BEGIN Supplied records

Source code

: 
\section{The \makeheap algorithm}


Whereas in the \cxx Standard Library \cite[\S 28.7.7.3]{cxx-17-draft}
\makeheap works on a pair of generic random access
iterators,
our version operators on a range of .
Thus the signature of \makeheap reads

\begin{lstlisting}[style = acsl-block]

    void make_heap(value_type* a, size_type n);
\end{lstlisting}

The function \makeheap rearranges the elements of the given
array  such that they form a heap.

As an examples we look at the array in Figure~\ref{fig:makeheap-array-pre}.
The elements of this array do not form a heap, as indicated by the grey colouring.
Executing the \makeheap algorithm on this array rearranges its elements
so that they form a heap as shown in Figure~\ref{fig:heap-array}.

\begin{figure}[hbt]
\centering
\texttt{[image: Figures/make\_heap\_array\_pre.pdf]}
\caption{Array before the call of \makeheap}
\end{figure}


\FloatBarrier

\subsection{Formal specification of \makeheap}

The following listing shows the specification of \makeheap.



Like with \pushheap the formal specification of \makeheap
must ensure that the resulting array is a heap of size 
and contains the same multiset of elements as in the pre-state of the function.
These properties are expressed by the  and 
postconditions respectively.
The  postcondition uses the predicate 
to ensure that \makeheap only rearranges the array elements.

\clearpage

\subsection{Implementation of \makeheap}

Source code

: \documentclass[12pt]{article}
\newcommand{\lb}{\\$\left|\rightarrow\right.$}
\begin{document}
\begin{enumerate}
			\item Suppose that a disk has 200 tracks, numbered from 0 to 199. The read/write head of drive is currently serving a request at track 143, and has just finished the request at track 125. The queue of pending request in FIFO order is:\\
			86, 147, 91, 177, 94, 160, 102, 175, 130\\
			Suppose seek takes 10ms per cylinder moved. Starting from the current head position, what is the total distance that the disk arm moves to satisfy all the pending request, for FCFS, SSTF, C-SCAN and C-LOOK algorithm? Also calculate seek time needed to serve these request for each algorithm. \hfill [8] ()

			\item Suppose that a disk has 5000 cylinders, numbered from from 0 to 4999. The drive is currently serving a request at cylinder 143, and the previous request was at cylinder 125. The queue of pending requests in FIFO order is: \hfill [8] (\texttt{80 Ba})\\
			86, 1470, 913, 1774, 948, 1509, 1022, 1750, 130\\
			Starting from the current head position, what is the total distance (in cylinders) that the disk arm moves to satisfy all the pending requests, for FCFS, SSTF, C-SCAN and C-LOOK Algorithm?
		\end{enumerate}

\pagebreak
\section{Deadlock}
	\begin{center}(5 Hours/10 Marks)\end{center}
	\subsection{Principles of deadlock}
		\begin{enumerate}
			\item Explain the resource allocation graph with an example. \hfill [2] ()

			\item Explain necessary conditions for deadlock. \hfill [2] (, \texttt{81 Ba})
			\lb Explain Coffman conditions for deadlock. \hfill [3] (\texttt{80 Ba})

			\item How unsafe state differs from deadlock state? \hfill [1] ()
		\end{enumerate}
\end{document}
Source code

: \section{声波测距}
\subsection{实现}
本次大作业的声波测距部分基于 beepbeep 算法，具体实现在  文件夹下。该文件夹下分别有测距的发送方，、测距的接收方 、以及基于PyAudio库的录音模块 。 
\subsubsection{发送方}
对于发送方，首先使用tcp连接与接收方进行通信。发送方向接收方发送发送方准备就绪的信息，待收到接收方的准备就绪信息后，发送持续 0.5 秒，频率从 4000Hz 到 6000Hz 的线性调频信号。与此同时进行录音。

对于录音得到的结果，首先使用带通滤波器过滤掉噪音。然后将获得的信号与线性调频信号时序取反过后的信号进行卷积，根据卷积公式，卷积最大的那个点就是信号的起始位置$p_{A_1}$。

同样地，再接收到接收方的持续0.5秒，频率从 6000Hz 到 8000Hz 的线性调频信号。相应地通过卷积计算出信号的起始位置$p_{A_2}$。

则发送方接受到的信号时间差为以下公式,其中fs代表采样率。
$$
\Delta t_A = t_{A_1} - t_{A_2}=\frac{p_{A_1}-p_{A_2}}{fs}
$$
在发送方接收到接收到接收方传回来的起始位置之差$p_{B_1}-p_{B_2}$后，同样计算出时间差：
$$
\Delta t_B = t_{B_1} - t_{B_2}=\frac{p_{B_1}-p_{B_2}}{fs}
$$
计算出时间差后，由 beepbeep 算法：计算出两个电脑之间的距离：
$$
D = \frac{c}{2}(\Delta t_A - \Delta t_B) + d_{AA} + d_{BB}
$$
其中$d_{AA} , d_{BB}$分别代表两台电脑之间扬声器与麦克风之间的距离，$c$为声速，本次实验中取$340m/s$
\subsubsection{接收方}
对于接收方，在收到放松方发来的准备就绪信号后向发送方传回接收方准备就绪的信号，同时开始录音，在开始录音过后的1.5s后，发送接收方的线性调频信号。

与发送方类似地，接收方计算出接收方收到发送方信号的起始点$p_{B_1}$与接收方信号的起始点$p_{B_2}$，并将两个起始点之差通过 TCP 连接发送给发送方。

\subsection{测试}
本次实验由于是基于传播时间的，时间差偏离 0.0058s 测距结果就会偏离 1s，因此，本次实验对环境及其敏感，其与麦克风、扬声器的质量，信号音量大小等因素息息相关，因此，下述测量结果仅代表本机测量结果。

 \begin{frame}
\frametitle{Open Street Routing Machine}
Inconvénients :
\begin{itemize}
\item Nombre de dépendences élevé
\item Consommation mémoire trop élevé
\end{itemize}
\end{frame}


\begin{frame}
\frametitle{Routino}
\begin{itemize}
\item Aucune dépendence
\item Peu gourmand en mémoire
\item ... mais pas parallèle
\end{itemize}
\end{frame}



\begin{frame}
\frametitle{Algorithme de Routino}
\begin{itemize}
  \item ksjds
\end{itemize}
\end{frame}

END Supplied records

Task statement
Give every line above again, word for word.

Expected answer
Source code

: 
\section{The \makeheap algorithm}


Whereas in the \cxx Standard Library \cite[\S 28.7.7.3]{cxx-17-draft}
\makeheap works on a pair of generic random access
iterators,
our version operators on a range of .
Thus the signature of \makeheap reads

\begin{lstlisting}[style = acsl-block]

    void make_heap(value_type* a, size_type n);
\end{lstlisting}

The function \makeheap rearranges the elements of the given
array  such that they form a heap.

As an examples we look at the array in Figure~\ref{fig:makeheap-array-pre}.
The elements of this array do not form a heap, as indicated by the grey colouring.
Executing the \makeheap algorithm on this array rearranges its elements
so that they form a heap as shown in Figure~\ref{fig:heap-array}.

\begin{figure}[hbt]
\centering
\texttt{[image: Figures/make\_heap\_array\_pre.pdf]}
\caption{Array before the call of \makeheap}
\end{figure}


\FloatBarrier

\subsection{Formal specification of \makeheap}

The following listing shows the specification of \makeheap.



Like with \pushheap the formal specification of \makeheap
must ensure that the resulting array is a heap of size 
and contains the same multiset of elements as in the pre-state of the function.
These properties are expressed by the  and 
postconditions respectively.
The  postcondition uses the predicate 
to ensure that \makeheap only rearranges the array elements.

\clearpage

\subsection{Implementation of \makeheap}

Source code

: \documentclass[12pt]{article}
\newcommand{\lb}{\\$\left|\rightarrow\right.$}
\begin{document}
\begin{enumerate}
			\item Suppose that a disk has 200 tracks, numbered from 0 to 199. The read/write head of drive is currently serving a request at track 143, and has just finished the request at track 125. The queue of pending request in FIFO order is:\\
			86, 147, 91, 177, 94, 160, 102, 175, 130\\
			Suppose seek takes 10ms per cylinder moved. Starting from the current head position, what is the total distance that the disk arm moves to satisfy all the pending request, for FCFS, SSTF, C-SCAN and C-LOOK algorithm? Also calculate seek time needed to serve these request for each algorithm. \hfill [8] ()

			\item Suppose that a disk has 5000 cylinders, numbered from from 0 to 4999. The drive is currently serving a request at cylinder 143, and the previous request was at cylinder 125. The queue of pending requests in FIFO order is: \hfill [8] (\texttt{80 Ba})\\
			86, 1470, 913, 1774, 948, 1509, 1022, 1750, 130\\
			Starting from the current head position, what is the total distance (in cylinders) that the disk arm moves to satisfy all the pending requests, for FCFS, SSTF, C-SCAN and C-LOOK Algorithm?
		\end{enumerate}

\pagebreak
\section{Deadlock}
	\begin{center}(5 Hours/10 Marks)\end{center}
	\subsection{Principles of deadlock}
		\begin{enumerate}
			\item Explain the resource allocation graph with an example. \hfill [2] ()

			\item Explain necessary conditions for deadlock. \hfill [2] (, \texttt{81 Ba})
			\lb Explain Coffman conditions for deadlock. \hfill [3] (\texttt{80 Ba})

			\item How unsafe state differs from deadlock state? \hfill [1] ()
		\end{enumerate}
\end{document}
Source code

: \section{声波测距}
\subsection{实现}
本次大作业的声波测距部分基于 beepbeep 算法，具体实现在  文件夹下。该文件夹下分别有测距的发送方，、测距的接收方 、以及基于PyAudio库的录音模块 。 
\subsubsection{发送方}
对于发送方，首先使用tcp连接与接收方进行通信。发送方向接收方发送发送方准备就绪的信息，待收到接收方的准备就绪信息后，发送持续 0.5 秒，频率从 4000Hz 到 6000Hz 的线性调频信号。与此同时进行录音。

对于录音得到的结果，首先使用带通滤波器过滤掉噪音。然后将获得的信号与线性调频信号时序取反过后的信号进行卷积，根据卷积公式，卷积最大的那个点就是信号的起始位置$p_{A_1}$。

同样地，再接收到接收方的持续0.5秒，频率从 6000Hz 到 8000Hz 的线性调频信号。相应地通过卷积计算出信号的起始位置$p_{A_2}$。

则发送方接受到的信号时间差为以下公式,其中fs代表采样率。
$$
\Delta t_A = t_{A_1} - t_{A_2}=\frac{p_{A_1}-p_{A_2}}{fs}
$$
在发送方接收到接收到接收方传回来的起始位置之差$p_{B_1}-p_{B_2}$后，同样计算出时间差：
$$
\Delta t_B = t_{B_1} - t_{B_2}=\frac{p_{B_1}-p_{B_2}}{fs}
$$
计算出时间差后，由 beepbeep 算法：计算出两个电脑之间的距离：
$$
D = \frac{c}{2}(\Delta t_A - \Delta t_B) + d_{AA} + d_{BB}
$$
其中$d_{AA} , d_{BB}$分别代表两台电脑之间扬声器与麦克风之间的距离，$c$为声速，本次实验中取$340m/s$
\subsubsection{接收方}
对于接收方，在收到放松方发来的准备就绪信号后向发送方传回接收方准备就绪的信号，同时开始录音，在开始录音过后的1.5s后，发送接收方的线性调频信号。

与发送方类似地，接收方计算出接收方收到发送方信号的起始点$p_{B_1}$与接收方信号的起始点$p_{B_2}$，并将两个起始点之差通过 TCP 连接发送给发送方。

\subsection{测试}
本次实验由于是基于传播时间的，时间差偏离 0.0058s 测距结果就会偏离 1s，因此，本次实验对环境及其敏感，其与麦克风、扬声器的质量，信号音量大小等因素息息相关，因此，下述测量结果仅代表本机测量结果。

 \begin{frame}
\frametitle{Open Street Routing Machine}
Inconvénients :
\begin{itemize}
\item Nombre de dépendences élevé
\item Consommation mémoire trop élevé
\end{itemize}
\end{frame}


\begin{frame}
\frametitle{Routino}
\begin{itemize}
\item Aucune dépendence
\item Peu gourmand en mémoire
\item ... mais pas parallèle
\end{itemize}
\end{frame}



\begin{frame}
\frametitle{Algorithme de Routino}
\begin{itemize}
  \item ksjds
\end{itemize}
\end{frame}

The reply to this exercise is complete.